**What this task involves**. Repeat exactly the lines from the line containing "虽然FB提供了多于GF$(81,1,10,4,8)$36\%的全局链路" to the last line of the listing, including both.

**Input for this task**.
━━━━━━━━━━

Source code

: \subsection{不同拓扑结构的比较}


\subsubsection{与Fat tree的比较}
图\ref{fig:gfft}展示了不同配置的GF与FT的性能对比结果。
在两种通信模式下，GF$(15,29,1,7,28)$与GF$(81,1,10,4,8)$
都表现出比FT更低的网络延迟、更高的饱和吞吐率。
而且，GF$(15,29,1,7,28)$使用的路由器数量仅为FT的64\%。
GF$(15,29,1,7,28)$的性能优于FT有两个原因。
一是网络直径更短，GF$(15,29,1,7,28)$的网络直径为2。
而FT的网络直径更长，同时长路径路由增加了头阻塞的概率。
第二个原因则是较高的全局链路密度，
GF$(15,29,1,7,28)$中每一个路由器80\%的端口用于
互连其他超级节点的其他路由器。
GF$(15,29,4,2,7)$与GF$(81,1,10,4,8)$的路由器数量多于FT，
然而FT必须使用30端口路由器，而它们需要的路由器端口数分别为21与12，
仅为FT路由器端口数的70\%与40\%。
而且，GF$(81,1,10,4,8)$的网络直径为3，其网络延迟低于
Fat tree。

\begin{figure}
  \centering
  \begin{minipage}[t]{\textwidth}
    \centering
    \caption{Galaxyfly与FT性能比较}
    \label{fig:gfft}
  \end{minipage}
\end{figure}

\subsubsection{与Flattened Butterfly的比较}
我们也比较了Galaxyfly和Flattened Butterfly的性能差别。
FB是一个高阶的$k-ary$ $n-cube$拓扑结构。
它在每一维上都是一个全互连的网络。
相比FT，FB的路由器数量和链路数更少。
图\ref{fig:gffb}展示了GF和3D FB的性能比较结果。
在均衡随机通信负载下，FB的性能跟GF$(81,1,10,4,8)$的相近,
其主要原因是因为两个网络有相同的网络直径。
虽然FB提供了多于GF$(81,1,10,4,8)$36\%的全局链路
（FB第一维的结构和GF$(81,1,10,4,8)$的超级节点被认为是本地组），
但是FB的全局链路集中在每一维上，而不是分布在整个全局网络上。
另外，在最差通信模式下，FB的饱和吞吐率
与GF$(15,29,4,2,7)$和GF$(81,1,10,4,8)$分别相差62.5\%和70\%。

━━━━━━━━━━

**Problem solution**.
虽然FB提供了多于GF$(81,1,10,4,8)$36\%的全局链路
（FB第一维的结构和GF$(81,1,10,4,8)$的超级节点被认为是本地组），
但是FB的全局链路集中在每一维上，而不是分布在整个全局网络上。
另外，在最差通信模式下，FB的饱和吞吐率
与GF$(15,29,4,2,7)$和GF$(81,1,10,4,8)$分别相差62.5\%和70\%。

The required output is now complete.